-- What needs to be done --
Select, from the material below, each line with "part" in it.

-- Material to process --
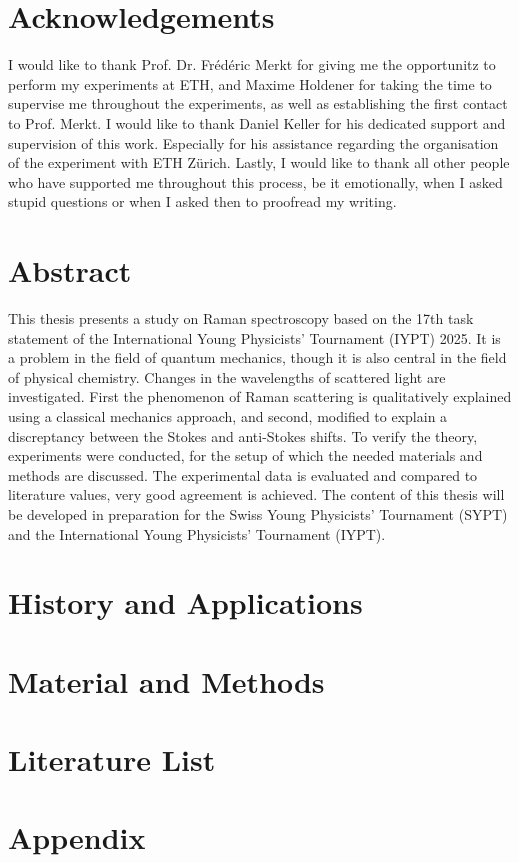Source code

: \documentclass[a4paper]{article}
\begin{document}
\section*{Acknowledgements}

I would like to thank Prof. Dr. Frédéric Merkt for giving me the opportunitz to perform my experiments at ETH, and Maxime Holdener for taking the time to supervise me throughout the experiments, as well as establishing the first contact to Prof. Merkt. I would like to thank Daniel Keller for his dedicated support and supervision of this work. Especially for his assistance regarding the organisation of the experiment with ETH Zürich. Lastly, I would like to thank all other people who have supported me throughout this process, be it emotionally, when I asked stupid questions or when I asked then to proofread my writing.

\newpage


\section*{Abstract}

This thesis presents a study on Raman spectroscopy based on the 17th task statement of the International Young Physicists' Tournament (IYPT) 2025. It is a problem in the field of quantum mechanics, though it is also central in the field of physical chemistry. Changes in the wavelengths of scattered light are investigated. First the phenomenon of Raman scattering is qualitatively explained using a classical mechanics approach, and second, modified to explain a discreptancy between the Stokes and anti-Stokes shifts. To verify the theory, experiments were conducted, for the setup of which the needed materials and methods are discussed. The experimental data is evaluated and compared to literature values, very good agreement is achieved. The content of this thesis will be developed in preparation for the Swiss Young Physicists' Tournament (SYPT) and the International Young Physicists' Tournament (IYPT).

\newpage

\tableofcontents
\newpage

\section{History and Applications}

\newpage


\newpage

\section{Material and Methods}\label{mat_met}

\newpage



\newpage


\newpage



\newpage

\section*{Literature List}
\printbibliography

\newpage

\section{Appendix}

\end{document}
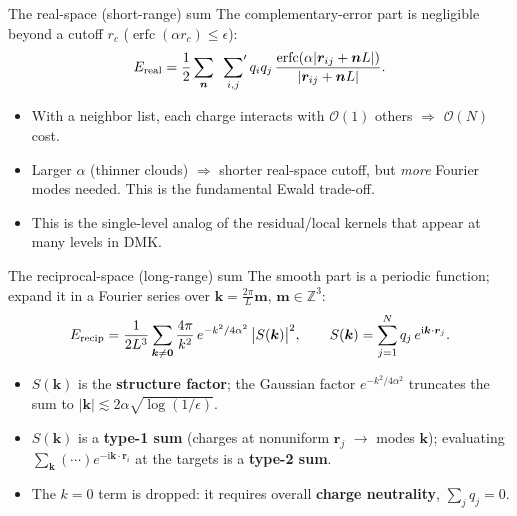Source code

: \documentclass[aspectratio=169,11pt]{beamer}
\newcommand{\Z}{\mathbb{Z}}
\newcommand{\cO}{\mathcal{O}}
\newcommand{\ii}{\mathrm i}
\newcommand{\kk}{\bm{k}}
\newcommand{\mm}{\bm{m}}
\newcommand{\nnn}{\bm{n}}
\newcommand{\rr}{\bm{r}}
\newcommand{\hl}[1]{{\color{CCMorange}\textbf{#1}}}
\DeclareMathOperator{\erfc}{erfc}
\begin{document}
\begin{frame}{The real-space (short-range) sum}
\small
The complementary-error part is negligible beyond a cutoff \(r_c\) (\(\erfc(\alpha r_c)\le\epsilon\)):
\[
  E_{\rm real}=\frac12\sum_{\nnn}\ \sideset{}{'}\sum_{i,j}
     q_i q_j\,\frac{\erfc(\alpha|\rr_{ij}+\nnn L|)}{|\rr_{ij}+\nnn L|}.
\]
\begin{itemize}
  \item With a neighbor list, each charge interacts with \(\cO(1)\) others \(\Rightarrow\) \hl{\(\cO(N)\)} cost.
  \item Larger \(\alpha\) (thinner clouds) \(\Rightarrow\) shorter real-space cutoff, but \emph{more} Fourier modes needed. This is the fundamental Ewald trade-off.
  \item This is the single-level analog of the residual/local kernels that
  appear at many levels in DMK.
\end{itemize}
\end{frame}

\begin{frame}{The reciprocal-space (long-range) sum}
\small
The smooth part is a periodic function; expand it in a Fourier series over \(\kk=\tfrac{2\pi}{L}\mm\), \(\mm\in\Z^3\):
\[
  E_{\rm recip}=\frac{1}{2L^3}\sum_{\kk\neq \bm0}\frac{4\pi}{k^2}\,e^{-k^2/4\alpha^2}\,\big|S(\kk)\big|^2,
  \qquad
  S(\kk)=\sum_{j=1}^N q_j\, e^{\ii\kk\cdot\rr_j}.
\]
\begin{itemize}
  \item \(S(\kk)\) is the \hl{structure factor}; the Gaussian factor \(e^{-k^2/4\alpha^2}\) truncates the sum to \(|\kk|\lesssim 2\alpha\sqrt{\log(1/\epsilon)}\).
  \item \(S(\kk)\) is a \hl{type-1 sum} (charges at nonuniform \(\rr_j\) \(\to\) modes \(\kk\)); evaluating \(\sum_{\kk}(\cdots)e^{-\ii\kk\cdot\rr_i}\) at the targets is a \hl{type-2 sum}.
  \item The \(k=0\) term is dropped: it requires overall \hl{charge neutrality}, \(\sum_j q_j=0\).
\end{itemize}
\end{frame}
\end{document}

-- Task solution --
The complementary-error part is negligible beyond a cutoff \(r_c\) (\(\erfc(\alpha r_c)\le\epsilon\)):
The smooth part is a periodic function; expand it in a Fourier series over \(\kk=\tfrac{2\pi}{L}\mm\), \(\mm\in\Z^3\):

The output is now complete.